Unsicherheit war bei Gläubigen aus St. Johannes Bosco zu erkennen, die nicht wussten, wie es bis 2020 mit Vereinen und Gruppen in ihrer Gemeinde weitergehen werde. Eine Prognose sei diesbezüglich kaum möglich, meinte Cleve. Doch grundsätzlich solle die weitere Entwicklung auf Standorte geprägt sein, die Bestand haben. Dem entsprach ein weiterer Gläubiger aus St. Johannes Bosco.
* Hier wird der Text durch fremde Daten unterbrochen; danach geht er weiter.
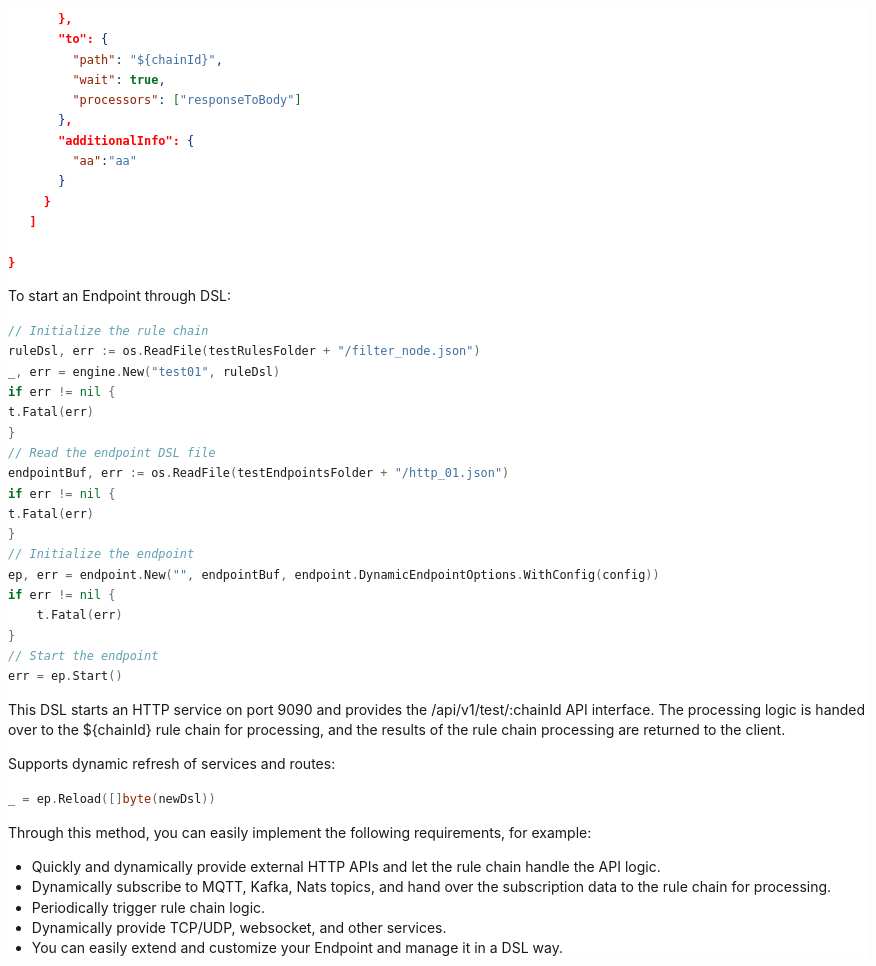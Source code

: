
  ```json
        },
        "to": {
          "path": "${chainId}",
          "wait": true,
          "processors": ["responseToBody"]
        },
        "additionalInfo": {
          "aa":"aa"
        }
      }
    ]

}
 ```

To start an Endpoint through DSL:
```go
// Initialize the rule chain
ruleDsl, err := os.ReadFile(testRulesFolder + "/filter_node.json")
_, err = engine.New("test01", ruleDsl)
if err != nil {
t.Fatal(err)
}
// Read the endpoint DSL file
endpointBuf, err := os.ReadFile(testEndpointsFolder + "/http_01.json")
if err != nil {
t.Fatal(err)
}
// Initialize the endpoint
ep, err = endpoint.New("", endpointBuf, endpoint.DynamicEndpointOptions.WithConfig(config))
if err != nil {
    t.Fatal(err)
}
// Start the endpoint
err = ep.Start()
```

This DSL starts an HTTP service on port 9090 and provides the /api/v1/test/:chainId API interface. The processing logic is handed over to the ${chainId} rule chain for processing, and the results of the rule chain processing are returned to the client.

Supports dynamic refresh of services and routes:
```go
_ = ep.Reload([]byte(newDsl))
```

Through this method, you can easily implement the following requirements, for example:
- Quickly and dynamically provide external HTTP APIs and let the rule chain handle the API logic.
- Dynamically subscribe to MQTT, Kafka, Nats topics, and hand over the subscription data to the rule chain for processing.
- Periodically trigger rule chain logic.
- Dynamically provide TCP/UDP, websocket, and other services.
- You can easily extend and customize your Endpoint and manage it in a DSL way.

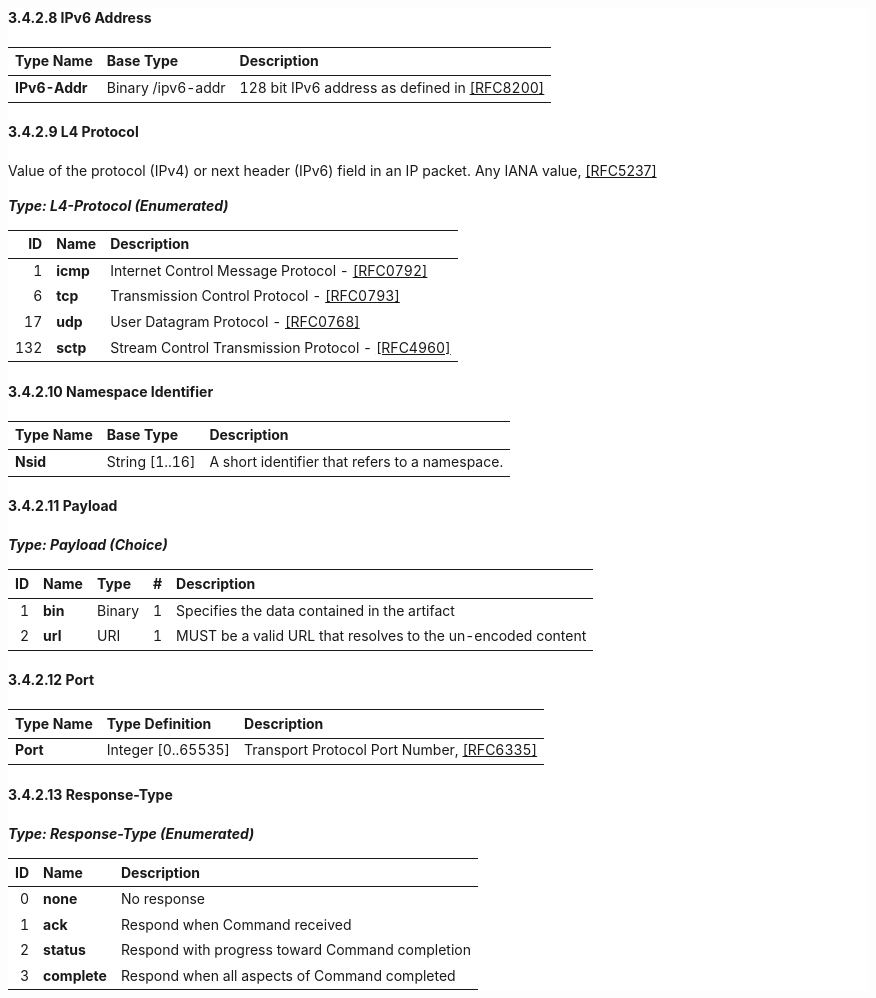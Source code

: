 #### 3.4.2.8 IPv6 Address
| Type Name | Base Type | Description |
| :--- | :--- | :--- |
| **IPv6-Addr** | Binary /ipv6-addr | 128 bit IPv6 address as defined in [[RFC8200]](#rfc8200) |

#### 3.4.2.9 L4 Protocol
Value of the protocol (IPv4) or next header (IPv6) field in an IP packet. Any IANA value, [[RFC5237]](#rfc5237)

**_Type: L4-Protocol (Enumerated)_**

| ID | Name | Description |
| ---: | :--- | :--- |
| 1 | **icmp** | Internet Control Message Protocol - [[RFC0792]](#rfc0792) |
| 6 | **tcp** | Transmission Control Protocol - [[RFC0793]](#rfc0793) |
| 17 | **udp** | User Datagram Protocol - [[RFC0768]](#rfc0768) |
| 132 | **sctp** | Stream Control Transmission Protocol - [[RFC4960]](#rfc4960) |

#### 3.4.2.10 Namespace Identifier
| Type Name | Base Type | Description |
| :--- | :--- | :--- |
| **Nsid** | String [1..16] | A short identifier that refers to a namespace. |

#### 3.4.2.11 Payload
**_Type: Payload (Choice)_**

| ID | Name | Type | # | Description |
| ---: | :--- | :--- | ---: | :--- |
| 1 | **bin** | Binary | 1 | Specifies the data contained in the artifact |
| 2 | **url** | URI | 1 | MUST be a valid URL that resolves to the un-encoded content |

#### 3.4.2.12 Port
| Type Name | Type Definition | Description |
| :--- | :--- | :--- |
| **Port** | Integer [0..65535] | Transport Protocol Port Number, [[RFC6335]](#rfc6335) |

#### 3.4.2.13 Response-Type
**_Type: Response-Type (Enumerated)_**

| ID | Name | Description |
| ---: | :--- | :--- |
| 0 | **none** | No response |
| 1 | **ack** | Respond when Command received |
| 2 | **status** | Respond with progress toward Command completion |
| 3 | **complete** | Respond when all aspects of Command completed |
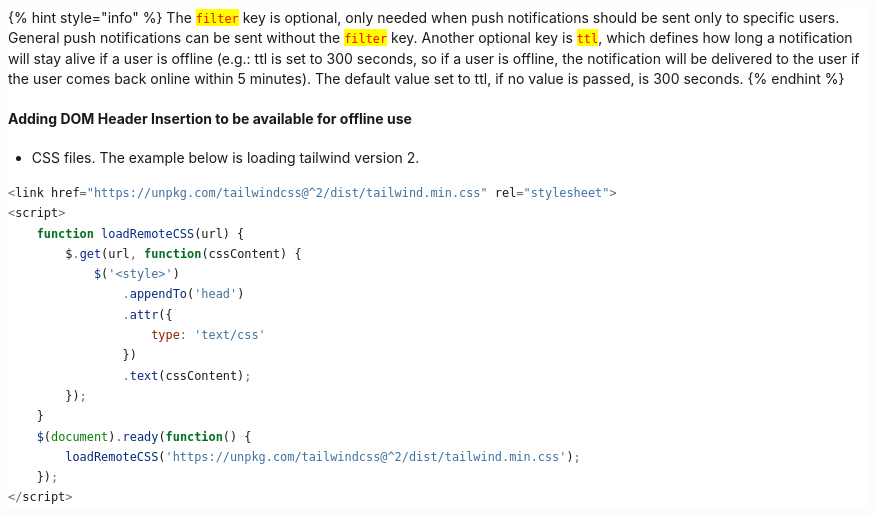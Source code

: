 {% hint style="info" %}
The <mark style="color:red;">`filter`</mark> key is optional, only needed when push notifications should be sent only to specific users. General push notifications can be sent without the <mark style="color:red;">`filter`</mark> key. Another optional key is <mark style="color:red;">`ttl`</mark>, which defines how long a notification will stay alive if a user is offline (e.g.: ttl is set to 300 seconds, so if a user is offline, the notification will be delivered to the user if the user comes back online within 5 minutes). The default value set to ttl, if no value is passed, is 300 seconds.
{% endhint %}

#### Adding DOM Header Insertion to be available for offline use

* CSS files. The example below is loading tailwind version 2.

```javascript
<link href="https://unpkg.com/tailwindcss@^2/dist/tailwind.min.css" rel="stylesheet">
<script>
    function loadRemoteCSS(url) {
        $.get(url, function(cssContent) {
            $('<style>')
                .appendTo('head')
                .attr({
                    type: 'text/css'
                })
                .text(cssContent);
        });
    }
    $(document).ready(function() {
        loadRemoteCSS('https://unpkg.com/tailwindcss@^2/dist/tailwind.min.css');
    });
</script>
```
In den vergangenen Jahren habe er in der Pfarrei nie ein „gemeinsames auf dem Weg sein“ erkennen können. „Jetzt haben wir die Chance, das aufzubrechen“, betonte er, „Wir müssen Übergänge schaffen und offen für Neues sein“, womit er allgemeinen Applaus erntete, ebenso wie für seinen Einwand, die Jugend fördern zu müssen.

Weitere Stimmen betonten die Wichtigkeit, die neue Struktur mit Leben zu füllen und notwendige Informationen allen zur Verfügung zu stellen. Sabine Köther brachte es schließlich auf den Punkt: Es gehe nicht einfach darum, bestehende Angebote herüberzuretten und Gruppen und Vereine, die ihre bisherigen Standorte verlören, an anderer Stelle aufzunehmen. „Sie müssen gemeinsam neu starten“, gab sie den fast 200 Besuchern der Versammlung mit auf den Weg.